A guiding principles for this kind of human/AI collaboration focuses its experimentation on AI-assisted workflows that “keep the human in the loop.” As pointed out by Ben Shneiderman, automation while maintaining some level of human control is not a contradiction. While automating tasks such as search for relevant clauses, clause classification, and facts extraction, ideally as much control as possible still resides with the legal professional and end-user of the system. AI features need to be made accessible and comprehensible for a non-technical audience, so that it is still entirely up to the legal professional to decide which suggestions to use in a report or further analysis. Ideally, this process would be easy-to-use and fall back on more manual workflow and simpler mechanisms, such as simple keyword search or Ctrl-F.
Imagine the notion of a task-driven review that essentially lets the user easily select a number of questions he or she wants to analyze in a contract. Selecting specific review tasks and consciously assigning them to the machine can serve as a mediator, both to explain the capability of the system and to allow an easy interaction between user and underlying AI models. Human-centered design methodology provides a framework to run experiments, making use of mock-ups and semi-functional prototypes that allow end-users to explore data science questions, as well as interaction and display of model output.
User testing and productionization
It can be particularly helpful to evaluate any contract analysis system as early as possible, with input from domain experts and legal professionals. Indeed, you might want to focus both on the assessment of the quality of AI models, the evaluation of end-user experience, and the perceived quality of the system. Experimental user studies showed a gain in efficiency and increased levels of perceived task support when using an AI-powered system, as compared to a manual workflow. And of course, early user testing with law firms and legal professionals can inform the design and iterations of any new product.
However, it is crucial to leave enough lead time for designers, researchers, and business stakeholders to flesh out the details of the solution and define the requirements in the first place — before they move on to development. With sufficient resource and time, further questions can be explored as the development cycle goes forward.
The idea to “start small and scale up later” is yet another core concept that might help users focus resources early on. In the context of contract analysis, users might want to focus on specific document review use cases, such as due diligence, re-papering, or contract negotiation; or in specific practice areas or domains, such as real estate, service license agreements, or employment records. Once a system works, it can always be scaled to other use cases, capabilities can always be added post-launch.
The future of human-centered AI
AI systems offer fantastic opportunities to support and assist professional workflows. It is crucial, however, not to ignore the incredible value of human expertise and professionals’ ability to relate information to a broader context and to “connect the dots”.
Taking a human-centered approach, we can inform the way forward into a future for knowledge work and professional services that builds on collective intelligence and human/AI collaboration.

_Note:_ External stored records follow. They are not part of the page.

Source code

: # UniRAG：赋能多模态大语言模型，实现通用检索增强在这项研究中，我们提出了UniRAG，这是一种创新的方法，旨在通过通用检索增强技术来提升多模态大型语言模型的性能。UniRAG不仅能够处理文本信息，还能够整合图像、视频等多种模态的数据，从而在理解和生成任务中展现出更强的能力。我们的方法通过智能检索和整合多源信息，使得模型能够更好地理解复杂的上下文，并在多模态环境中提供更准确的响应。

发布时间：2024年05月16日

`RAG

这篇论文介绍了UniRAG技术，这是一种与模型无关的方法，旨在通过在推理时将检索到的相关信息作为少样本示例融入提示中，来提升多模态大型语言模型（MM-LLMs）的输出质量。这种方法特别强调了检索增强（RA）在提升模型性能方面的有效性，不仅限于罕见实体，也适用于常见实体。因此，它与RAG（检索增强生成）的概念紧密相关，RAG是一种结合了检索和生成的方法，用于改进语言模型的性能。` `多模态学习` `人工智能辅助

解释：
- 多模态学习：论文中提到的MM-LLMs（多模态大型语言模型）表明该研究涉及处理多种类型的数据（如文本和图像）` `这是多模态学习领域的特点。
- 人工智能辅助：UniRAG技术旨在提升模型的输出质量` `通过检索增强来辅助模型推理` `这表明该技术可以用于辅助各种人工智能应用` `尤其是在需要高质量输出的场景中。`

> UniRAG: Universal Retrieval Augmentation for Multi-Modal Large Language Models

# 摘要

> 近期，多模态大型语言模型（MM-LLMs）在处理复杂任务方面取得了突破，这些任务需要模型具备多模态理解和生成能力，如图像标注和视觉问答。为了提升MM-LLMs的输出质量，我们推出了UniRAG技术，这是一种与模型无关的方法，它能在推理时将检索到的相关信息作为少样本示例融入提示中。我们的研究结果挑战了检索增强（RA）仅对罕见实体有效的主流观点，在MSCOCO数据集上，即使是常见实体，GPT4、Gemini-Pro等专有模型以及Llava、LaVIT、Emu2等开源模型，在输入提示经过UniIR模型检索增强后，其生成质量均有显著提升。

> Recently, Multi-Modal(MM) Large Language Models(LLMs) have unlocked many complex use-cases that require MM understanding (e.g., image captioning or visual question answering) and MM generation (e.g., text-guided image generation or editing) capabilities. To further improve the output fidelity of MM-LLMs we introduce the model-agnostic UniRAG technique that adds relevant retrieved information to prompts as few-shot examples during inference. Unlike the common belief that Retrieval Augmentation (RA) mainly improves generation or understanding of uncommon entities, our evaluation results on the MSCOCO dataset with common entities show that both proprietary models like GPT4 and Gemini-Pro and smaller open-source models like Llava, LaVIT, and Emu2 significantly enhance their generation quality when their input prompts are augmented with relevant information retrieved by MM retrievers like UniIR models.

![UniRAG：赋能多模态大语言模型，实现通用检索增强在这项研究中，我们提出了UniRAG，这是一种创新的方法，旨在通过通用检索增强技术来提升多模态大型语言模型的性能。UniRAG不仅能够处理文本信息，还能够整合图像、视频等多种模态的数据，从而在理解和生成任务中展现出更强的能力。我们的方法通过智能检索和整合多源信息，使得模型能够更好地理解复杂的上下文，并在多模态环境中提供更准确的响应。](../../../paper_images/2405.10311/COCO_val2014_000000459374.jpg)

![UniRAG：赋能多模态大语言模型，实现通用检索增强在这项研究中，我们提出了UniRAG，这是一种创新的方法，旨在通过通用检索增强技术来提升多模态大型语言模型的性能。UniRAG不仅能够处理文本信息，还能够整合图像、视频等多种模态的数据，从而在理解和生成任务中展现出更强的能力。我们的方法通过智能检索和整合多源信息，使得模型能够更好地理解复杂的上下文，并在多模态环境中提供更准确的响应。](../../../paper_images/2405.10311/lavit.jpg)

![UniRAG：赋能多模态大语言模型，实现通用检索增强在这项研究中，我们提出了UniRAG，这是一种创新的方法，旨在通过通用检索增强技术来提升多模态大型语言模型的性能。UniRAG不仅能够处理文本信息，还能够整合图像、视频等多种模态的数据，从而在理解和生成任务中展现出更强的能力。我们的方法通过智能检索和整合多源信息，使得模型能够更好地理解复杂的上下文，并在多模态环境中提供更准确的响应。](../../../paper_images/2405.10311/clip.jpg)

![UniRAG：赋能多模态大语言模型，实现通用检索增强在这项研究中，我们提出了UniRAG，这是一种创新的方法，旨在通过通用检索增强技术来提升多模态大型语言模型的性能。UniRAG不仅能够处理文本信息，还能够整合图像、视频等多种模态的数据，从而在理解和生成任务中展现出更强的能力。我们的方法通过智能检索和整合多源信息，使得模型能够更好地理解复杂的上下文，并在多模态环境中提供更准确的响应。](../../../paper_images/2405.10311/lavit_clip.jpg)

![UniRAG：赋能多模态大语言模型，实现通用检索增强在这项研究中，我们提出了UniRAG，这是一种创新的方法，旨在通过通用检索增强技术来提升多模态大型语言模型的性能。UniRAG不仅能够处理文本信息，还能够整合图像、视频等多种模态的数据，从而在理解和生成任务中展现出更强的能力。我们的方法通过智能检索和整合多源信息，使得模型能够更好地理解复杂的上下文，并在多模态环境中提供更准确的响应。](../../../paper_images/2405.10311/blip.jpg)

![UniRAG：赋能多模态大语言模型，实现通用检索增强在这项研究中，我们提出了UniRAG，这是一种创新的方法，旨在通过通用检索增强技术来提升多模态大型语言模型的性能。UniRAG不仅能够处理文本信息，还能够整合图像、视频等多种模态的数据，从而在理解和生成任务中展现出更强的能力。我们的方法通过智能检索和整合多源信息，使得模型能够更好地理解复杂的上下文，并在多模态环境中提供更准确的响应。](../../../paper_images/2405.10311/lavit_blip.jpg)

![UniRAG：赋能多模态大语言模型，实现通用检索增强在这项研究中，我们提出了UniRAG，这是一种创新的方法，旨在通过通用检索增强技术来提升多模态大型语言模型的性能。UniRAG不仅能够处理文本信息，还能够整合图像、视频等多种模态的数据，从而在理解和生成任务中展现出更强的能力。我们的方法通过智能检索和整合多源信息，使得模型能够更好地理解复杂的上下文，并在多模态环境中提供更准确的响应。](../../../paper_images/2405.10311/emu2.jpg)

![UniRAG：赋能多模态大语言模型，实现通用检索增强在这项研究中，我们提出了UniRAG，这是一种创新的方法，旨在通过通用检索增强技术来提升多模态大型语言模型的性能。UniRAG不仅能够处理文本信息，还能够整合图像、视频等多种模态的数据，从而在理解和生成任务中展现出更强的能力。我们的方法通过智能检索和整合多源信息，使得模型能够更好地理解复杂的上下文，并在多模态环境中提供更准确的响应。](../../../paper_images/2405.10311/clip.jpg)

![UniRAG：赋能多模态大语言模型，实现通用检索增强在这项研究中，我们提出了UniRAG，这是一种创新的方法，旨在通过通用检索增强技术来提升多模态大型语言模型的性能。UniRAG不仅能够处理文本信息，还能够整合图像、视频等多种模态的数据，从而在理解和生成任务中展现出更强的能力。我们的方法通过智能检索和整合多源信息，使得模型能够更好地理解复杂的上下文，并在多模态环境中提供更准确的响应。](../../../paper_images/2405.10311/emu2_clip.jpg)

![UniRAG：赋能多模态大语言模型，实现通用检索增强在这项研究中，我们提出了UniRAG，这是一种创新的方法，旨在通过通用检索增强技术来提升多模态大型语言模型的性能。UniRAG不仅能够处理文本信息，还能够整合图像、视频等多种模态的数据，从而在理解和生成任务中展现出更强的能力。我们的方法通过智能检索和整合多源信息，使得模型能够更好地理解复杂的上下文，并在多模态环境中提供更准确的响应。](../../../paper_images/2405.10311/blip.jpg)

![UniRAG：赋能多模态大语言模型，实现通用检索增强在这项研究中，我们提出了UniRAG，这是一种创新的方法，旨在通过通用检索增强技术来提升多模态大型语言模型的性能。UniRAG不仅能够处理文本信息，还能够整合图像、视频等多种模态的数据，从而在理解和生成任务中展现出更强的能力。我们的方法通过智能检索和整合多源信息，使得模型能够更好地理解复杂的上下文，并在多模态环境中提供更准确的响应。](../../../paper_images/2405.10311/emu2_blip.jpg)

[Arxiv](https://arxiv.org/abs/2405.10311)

For legal tech innovation, this human-centered approach and a focus on systems that “keep the human in the loop” seems particularly appropriate. Legal evaluation, risk assessment, and legal advice require assisting systems that are explainable and interpretable. Audit trails and design patterns that allow end-users to overwrite machine suggestions, offer feedback, and re-train models will go far to support better understand and trust in the process — and ultimately increase the adoption of AI systems that assist legal work.